### WHAT THE TASK REQUIRES
Once the pictures are set aside, transcribe each line of the data exactly.

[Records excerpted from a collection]
▽

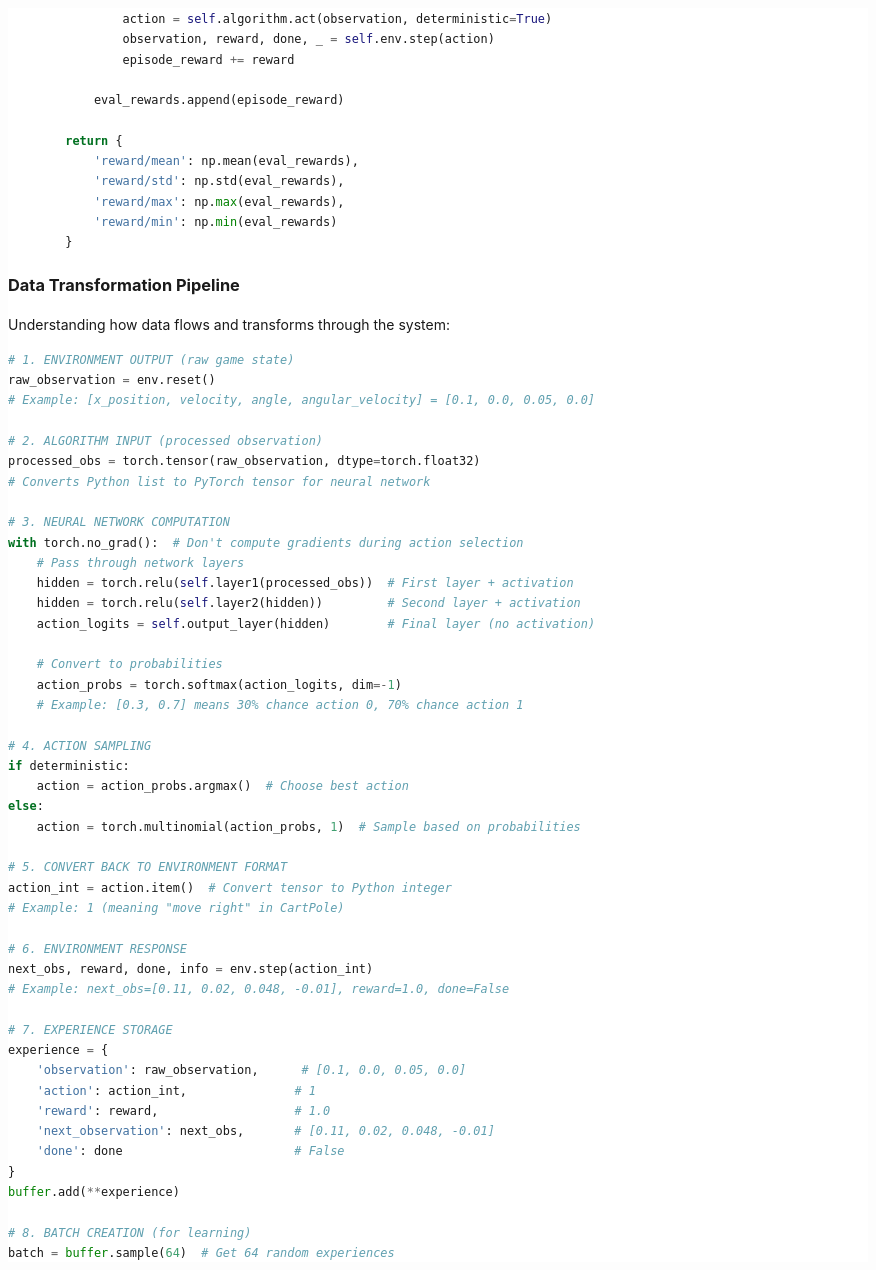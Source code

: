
 ```python
                action = self.algorithm.act(observation, deterministic=True)
                observation, reward, done, _ = self.env.step(action)
                episode_reward += reward
            
            eval_rewards.append(episode_reward)
        
        return {
            'reward/mean': np.mean(eval_rewards),
            'reward/std': np.std(eval_rewards),
            'reward/max': np.max(eval_rewards),
            'reward/min': np.min(eval_rewards)
        }
```

### Data Transformation Pipeline

Understanding how data flows and transforms through the system:

```python
# 1. ENVIRONMENT OUTPUT (raw game state)
raw_observation = env.reset()
# Example: [x_position, velocity, angle, angular_velocity] = [0.1, 0.0, 0.05, 0.0]

# 2. ALGORITHM INPUT (processed observation)  
processed_obs = torch.tensor(raw_observation, dtype=torch.float32)
# Converts Python list to PyTorch tensor for neural network

# 3. NEURAL NETWORK COMPUTATION
with torch.no_grad():  # Don't compute gradients during action selection
    # Pass through network layers
    hidden = torch.relu(self.layer1(processed_obs))  # First layer + activation
    hidden = torch.relu(self.layer2(hidden))         # Second layer + activation  
    action_logits = self.output_layer(hidden)        # Final layer (no activation)
    
    # Convert to probabilities
    action_probs = torch.softmax(action_logits, dim=-1)
    # Example: [0.3, 0.7] means 30% chance action 0, 70% chance action 1

# 4. ACTION SAMPLING
if deterministic:
    action = action_probs.argmax()  # Choose best action
else:
    action = torch.multinomial(action_probs, 1)  # Sample based on probabilities

# 5. CONVERT BACK TO ENVIRONMENT FORMAT
action_int = action.item()  # Convert tensor to Python integer
# Example: 1 (meaning "move right" in CartPole)

# 6. ENVIRONMENT RESPONSE
next_obs, reward, done, info = env.step(action_int)
# Example: next_obs=[0.11, 0.02, 0.048, -0.01], reward=1.0, done=False

# 7. EXPERIENCE STORAGE
experience = {
    'observation': raw_observation,      # [0.1, 0.0, 0.05, 0.0]
    'action': action_int,               # 1
    'reward': reward,                   # 1.0  
    'next_observation': next_obs,       # [0.11, 0.02, 0.048, -0.01]
    'done': done                        # False
}
buffer.add(**experience)

# 8. BATCH CREATION (for learning)
batch = buffer.sample(64)  # Get 64 random experiences
```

△

### RESPONSE TO THE EXERCISE
Source code

:
 ```python
                action = self.algorithm.act(observation, deterministic=True)
                observation, reward, done, _ = self.env.step(action)
                episode_reward += reward
            
            eval_rewards.append(episode_reward)
        
        return {
            'reward/mean': np.mean(eval_rewards),
            'reward/std': np.std(eval_rewards),
            'reward/max': np.max(eval_rewards),
            'reward/min': np.min(eval_rewards)
        }
```

### Data Transformation Pipeline

Understanding how data flows and transforms through the system:

```python
# 1. ENVIRONMENT OUTPUT (raw game state)
raw_observation = env.reset()
# Example: [x_position, velocity, angle, angular_velocity] = [0.1, 0.0, 0.05, 0.0]

# 2. ALGORITHM INPUT (processed observation)  
processed_obs = torch.tensor(raw_observation, dtype=torch.float32)
# Converts Python list to PyTorch tensor for neural network

# 3. NEURAL NETWORK COMPUTATION
with torch.no_grad():  # Don't compute gradients during action selection
    # Pass through network layers
    hidden = torch.relu(self.layer1(processed_obs))  # First layer + activation
    hidden = torch.relu(self.layer2(hidden))         # Second layer + activation  
    action_logits = self.output_layer(hidden)        # Final layer (no activation)
    
    # Convert to probabilities
    action_probs = torch.softmax(action_logits, dim=-1)
    # Example: [0.3, 0.7] means 30% chance action 0, 70% chance action 1

# 4. ACTION SAMPLING
if deterministic:
    action = action_probs.argmax()  # Choose best action
else:
    action = torch.multinomial(action_probs, 1)  # Sample based on probabilities

# 5. CONVERT BACK TO ENVIRONMENT FORMAT
action_int = action.item()  # Convert tensor to Python integer
# Example: 1 (meaning "move right" in CartPole)

# 6. ENVIRONMENT RESPONSE
next_obs, reward, done, info = env.step(action_int)
# Example: next_obs=[0.11, 0.02, 0.048, -0.01], reward=1.0, done=False

# 7. EXPERIENCE STORAGE
experience = {
    'observation': raw_observation,      # [0.1, 0.0, 0.05, 0.0]
    'action': action_int,               # 1
    'reward': reward,                   # 1.0  
    'next_observation': next_obs,       # [0.11, 0.02, 0.048, -0.01]
    'done': done                        # False
}
buffer.add(**experience)

# 8. BATCH CREATION (for learning)
batch = buffer.sample(64)  # Get 64 random experiences
```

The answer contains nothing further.